Paasme-machine-learning-iot-platform

Machine Learning and IoT

ManagementTeamMouli1

Srinidhi Murthy

Given all the hype and buzz around machine learning and IoT, it can be difficult to cut through the noise and understand where the actual value lies. In this Blog, we explain how machine learning can be valuable for IoT when it’s appropriate to use, and some machine learning applications and use cases currently out in the world today.

What is Machine Learning?

Machine Learning is not a novelty innovation. As early as 1959, Arthur Samuel defined the concept of machine learning as the ability of computers to learn to function in ways that they were not specifically programmed to do. Of course, the timeline from definition to implementation in everyday life can be a long one. Today, many factors have come together to make machine learning a reality, including large data sources that are great for learning, increased computational power for processing information in split seconds, and algorithms that have become more and more reliable.

What is Data Analytics? How is it different from Machine learning?

Data analytics can help quantify and track goals, enable smarter decision making, and then provide the means for measuring success over time.

Machine learning, on the other hand, is a process of continuous learning, to which the system can make immediate adjustments to improve processes, timelines, decision making etc.

Machine Learning Use Cases in IoT

The data models that are typical of traditional data analytics are often static and of limited use in addressing fast-changing and unstructured data.

When it comes to IoT, it’s often necessary to identify correlations between dozens of sensor inputs and external factors that are rapidly producing millions of data points.

In general, machine learning is valuable when you know what you want but you don’t know the important input variables to make that decision.

Some of the typical use cases of Machine Learning and IoT are given below.

Cost Savings in Industrial Applications

Predictive capabilities are extremely useful in an industrial setting. By drawing data from multiple sensors in or on machines, machine learning algorithms can “learn” what’s typical for the machine and then detect when something abnormal begins to occur.

A Large Equipment Manufacturer has installed Many IoT sensors on its equipment which continuously send data to be learned and any deviation above a threshold be highlighted and immediately triggered as a notification to the concerned person.

Shaping Experiences to Individuals

We’re actually all familiar with machine learning applications in our everyday lives. Both Amazon and Netflix use machine learning to learn our preferences and provide a better experience for the user. That could mean suggesting products that you might like or providing relevant recommendations for movies and TV shows.

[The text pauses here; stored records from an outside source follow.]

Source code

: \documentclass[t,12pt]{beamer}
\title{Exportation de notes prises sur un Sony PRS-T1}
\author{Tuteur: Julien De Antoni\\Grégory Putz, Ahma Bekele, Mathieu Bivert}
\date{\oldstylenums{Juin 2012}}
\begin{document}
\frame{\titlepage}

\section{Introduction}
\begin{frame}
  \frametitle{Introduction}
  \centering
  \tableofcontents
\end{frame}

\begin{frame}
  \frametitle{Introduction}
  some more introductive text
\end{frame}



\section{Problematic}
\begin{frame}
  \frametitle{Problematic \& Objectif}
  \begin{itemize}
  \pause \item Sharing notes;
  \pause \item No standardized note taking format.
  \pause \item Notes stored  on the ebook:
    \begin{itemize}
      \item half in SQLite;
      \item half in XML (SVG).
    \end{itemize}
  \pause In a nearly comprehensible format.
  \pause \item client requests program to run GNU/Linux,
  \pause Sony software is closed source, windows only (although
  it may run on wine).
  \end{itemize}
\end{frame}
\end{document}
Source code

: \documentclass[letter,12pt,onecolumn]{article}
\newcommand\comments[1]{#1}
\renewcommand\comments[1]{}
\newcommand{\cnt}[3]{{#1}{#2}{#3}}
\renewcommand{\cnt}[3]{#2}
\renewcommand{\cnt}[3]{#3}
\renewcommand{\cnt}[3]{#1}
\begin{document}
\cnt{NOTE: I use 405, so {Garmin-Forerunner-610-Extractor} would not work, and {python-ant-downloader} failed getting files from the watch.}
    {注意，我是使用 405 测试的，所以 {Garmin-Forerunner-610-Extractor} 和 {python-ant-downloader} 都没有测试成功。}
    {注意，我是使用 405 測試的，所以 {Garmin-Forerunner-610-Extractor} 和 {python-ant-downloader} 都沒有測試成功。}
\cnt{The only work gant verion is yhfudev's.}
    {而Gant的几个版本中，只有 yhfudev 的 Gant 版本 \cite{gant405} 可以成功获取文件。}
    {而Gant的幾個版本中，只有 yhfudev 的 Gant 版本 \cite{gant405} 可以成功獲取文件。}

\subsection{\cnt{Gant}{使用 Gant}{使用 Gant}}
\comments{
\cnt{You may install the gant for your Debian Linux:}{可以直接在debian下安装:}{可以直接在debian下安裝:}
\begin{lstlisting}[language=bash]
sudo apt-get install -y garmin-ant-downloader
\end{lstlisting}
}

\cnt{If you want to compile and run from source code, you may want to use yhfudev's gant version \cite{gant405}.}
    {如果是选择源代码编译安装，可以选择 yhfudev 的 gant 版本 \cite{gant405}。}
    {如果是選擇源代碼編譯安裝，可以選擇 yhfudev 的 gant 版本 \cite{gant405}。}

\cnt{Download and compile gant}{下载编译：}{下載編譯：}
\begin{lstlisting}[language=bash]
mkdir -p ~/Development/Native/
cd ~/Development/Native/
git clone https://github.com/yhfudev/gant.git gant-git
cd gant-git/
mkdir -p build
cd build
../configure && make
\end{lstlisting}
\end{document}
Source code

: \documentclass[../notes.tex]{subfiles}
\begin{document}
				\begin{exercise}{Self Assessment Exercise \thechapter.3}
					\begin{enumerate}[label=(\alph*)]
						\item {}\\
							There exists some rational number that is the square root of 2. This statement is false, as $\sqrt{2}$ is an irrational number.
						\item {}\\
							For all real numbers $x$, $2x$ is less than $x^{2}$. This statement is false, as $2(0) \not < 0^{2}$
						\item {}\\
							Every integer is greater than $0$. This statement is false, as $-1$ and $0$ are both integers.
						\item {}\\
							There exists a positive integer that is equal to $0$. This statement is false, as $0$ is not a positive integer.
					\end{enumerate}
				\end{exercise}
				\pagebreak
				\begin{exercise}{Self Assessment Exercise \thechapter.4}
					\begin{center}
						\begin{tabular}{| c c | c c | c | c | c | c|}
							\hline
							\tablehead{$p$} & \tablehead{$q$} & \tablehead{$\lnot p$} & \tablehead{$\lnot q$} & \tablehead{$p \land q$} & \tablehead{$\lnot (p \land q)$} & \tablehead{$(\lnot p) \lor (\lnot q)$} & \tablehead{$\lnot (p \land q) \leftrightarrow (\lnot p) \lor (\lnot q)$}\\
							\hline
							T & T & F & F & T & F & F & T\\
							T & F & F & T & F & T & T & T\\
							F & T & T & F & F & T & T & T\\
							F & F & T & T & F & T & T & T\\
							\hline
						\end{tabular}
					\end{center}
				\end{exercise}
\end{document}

Similarly, in IoT machine learning can be extremely valuable in shaping our environment to our personal preferences.

The Nest Thermostat is a great example, it uses machine learning to learn your preferences for heating and cooling, making sure that the house is the right temperature when you get home from work or when you wake up in the morning.

And More

The use cases described above are just a few of the virtually infinite possibilities, but they’re important because they’re useful applications of machine learning in IoT that are happening right now.

But overall …. We’re Just Scratching the Surface. The billions of sensors and devices that will continue to be connected to the internet in the coming years will generate exponentially more data. Not only will we be able to

predict when machines need maintenance, we’ll be able to predict when we need maintenance too.
Machine learning will be applied to the data from our wearable devices to learn our baseline and determine when our

vitals have become abnormal, calling a doctor or ambulance automatically if necessary.

Beyond individuals, we’ll be able to use that health data at scale to see trends across entire populations, predicting outbreaks of disease and proactively addressing health problems.